Class and Its Dynamism
Arindam Banerji
UNEVEN ODDS: SOCIAL MOBILITY IN CONTEMPORARY INDIA by Divya Vaid Oxford University Press, 2019, 338 pp., 1095
January 2019, volume 43, No 1

The importance of a book on social mobility in India can hardly be over-emphasized when nearly three decades of economic reforms are to be completed. A crucial premise of ‘economic liberalization’ was that deregulation of various aspects of the economy would create new opportunities, which were hitherto chained by the nexus of the traditional capitalists with the bureaucracy on one hand and government monopolies in certain areas apparently restricting dynamism on the other. A study of movement across social classes and its constraints therefore serves to fill a crucial gap in the assessment of reforms and changes brought about therein.Using a eleven-class framework spanning the population in both rural and urban areas and data from the National Election Study surveys, the author finds that the overall Indian population demonstrates significant ‘stability’ as far as cross-class movements are concerned since the nineties. This is attributed to the slow pace of structural change that India has witnessed even during the period of economic reforms. Particularly, in case of rural classes, the degree of mobility is low, which demonstrates the constraints that still operate on the urbanization process. An inclusion of people falling into unemployment, important for rural women during the period of study, can possibly also return negative figures for the upward-downward mobility ratios. At the same time, the greater class mobility among urban cohorts of the population indicate the dynamism that exists within the urban economy, even if it is not enough to trigger a faster structural transformation of rural India.

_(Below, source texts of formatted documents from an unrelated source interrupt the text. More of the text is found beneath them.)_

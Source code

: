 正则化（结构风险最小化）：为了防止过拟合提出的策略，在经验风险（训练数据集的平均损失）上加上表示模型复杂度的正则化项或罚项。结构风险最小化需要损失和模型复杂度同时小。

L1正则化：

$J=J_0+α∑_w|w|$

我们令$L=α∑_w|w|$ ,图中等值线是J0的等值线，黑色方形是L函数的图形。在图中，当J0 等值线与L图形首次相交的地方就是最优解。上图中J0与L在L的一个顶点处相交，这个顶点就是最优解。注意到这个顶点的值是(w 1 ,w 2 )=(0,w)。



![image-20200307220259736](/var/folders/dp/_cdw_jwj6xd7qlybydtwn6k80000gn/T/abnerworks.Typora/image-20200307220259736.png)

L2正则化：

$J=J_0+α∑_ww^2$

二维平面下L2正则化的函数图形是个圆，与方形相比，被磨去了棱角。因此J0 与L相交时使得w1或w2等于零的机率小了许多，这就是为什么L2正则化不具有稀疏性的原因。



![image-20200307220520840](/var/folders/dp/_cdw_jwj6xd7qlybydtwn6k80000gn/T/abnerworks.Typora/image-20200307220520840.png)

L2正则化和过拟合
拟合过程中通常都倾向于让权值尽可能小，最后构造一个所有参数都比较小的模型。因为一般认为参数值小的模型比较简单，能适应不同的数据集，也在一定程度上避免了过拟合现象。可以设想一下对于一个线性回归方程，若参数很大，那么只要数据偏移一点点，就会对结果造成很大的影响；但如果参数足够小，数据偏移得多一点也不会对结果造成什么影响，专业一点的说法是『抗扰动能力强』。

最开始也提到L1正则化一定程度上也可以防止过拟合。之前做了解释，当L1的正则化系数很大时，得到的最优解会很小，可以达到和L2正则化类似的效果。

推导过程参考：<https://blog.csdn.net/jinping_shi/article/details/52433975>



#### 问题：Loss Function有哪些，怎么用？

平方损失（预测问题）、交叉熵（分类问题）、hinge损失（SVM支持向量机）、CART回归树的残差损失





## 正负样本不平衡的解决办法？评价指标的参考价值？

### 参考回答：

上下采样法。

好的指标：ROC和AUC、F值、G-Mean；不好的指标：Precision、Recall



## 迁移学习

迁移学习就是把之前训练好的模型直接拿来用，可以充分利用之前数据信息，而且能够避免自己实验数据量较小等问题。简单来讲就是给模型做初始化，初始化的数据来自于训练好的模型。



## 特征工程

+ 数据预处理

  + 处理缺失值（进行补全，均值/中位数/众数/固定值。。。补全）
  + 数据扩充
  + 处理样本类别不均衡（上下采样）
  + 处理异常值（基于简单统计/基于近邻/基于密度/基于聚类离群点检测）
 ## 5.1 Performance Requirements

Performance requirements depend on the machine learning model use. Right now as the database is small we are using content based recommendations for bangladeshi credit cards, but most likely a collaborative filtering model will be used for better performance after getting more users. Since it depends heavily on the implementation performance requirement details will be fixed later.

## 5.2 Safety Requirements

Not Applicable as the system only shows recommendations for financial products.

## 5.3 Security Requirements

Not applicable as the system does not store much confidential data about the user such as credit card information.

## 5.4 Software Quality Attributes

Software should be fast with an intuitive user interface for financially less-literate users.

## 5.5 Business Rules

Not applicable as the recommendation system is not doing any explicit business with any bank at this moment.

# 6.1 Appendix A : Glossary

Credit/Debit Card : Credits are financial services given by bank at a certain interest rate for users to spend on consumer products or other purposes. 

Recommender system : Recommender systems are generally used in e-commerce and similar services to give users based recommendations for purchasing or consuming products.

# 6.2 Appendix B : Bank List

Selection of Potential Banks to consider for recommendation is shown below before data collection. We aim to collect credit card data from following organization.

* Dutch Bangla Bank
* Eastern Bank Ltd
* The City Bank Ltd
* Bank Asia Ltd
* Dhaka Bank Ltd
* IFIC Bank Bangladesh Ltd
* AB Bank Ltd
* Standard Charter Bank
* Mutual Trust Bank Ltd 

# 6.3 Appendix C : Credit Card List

This finding throws light on the nature of the macro-economic growth process that India has witnessed under economic reforms. Economic growth led by service sectors like information technology, finance, insurance and real estate, some of these generating growth through speculation, created opportunities primarily in urban areas and for a certain kind of high-skilled workforce. Expectedly, the author also finds that education plays a major role in upward mobility during this period. Without higher and professional education, the entry into these sectors can primarily be at low-paying jobs and does not lead to any structural change in the social-class position, even though it may cause a lot of rural-urban migration.

The major change in employment status in rural India during the last couple of decades has been from agriculture and associated activities to the construction sector. This has also happened in the context of a widespread and persistent agrarian distress, though uneven in nature. The rural construction sector, in fact, has accommodated nearly all movement of people out of agriculture after 2004. The rural construction sector being based more on low technology and of an informal nature, did not create jobs which could transcend people into a different class, though may give higher wages than what a crisis-ridden agriculture can provide. More recent evidence of falling value-added per worker seems to point out that the construction sector may have already become saturated in its capacity to absorb more people. And more social stability in rural areas may be in the offing.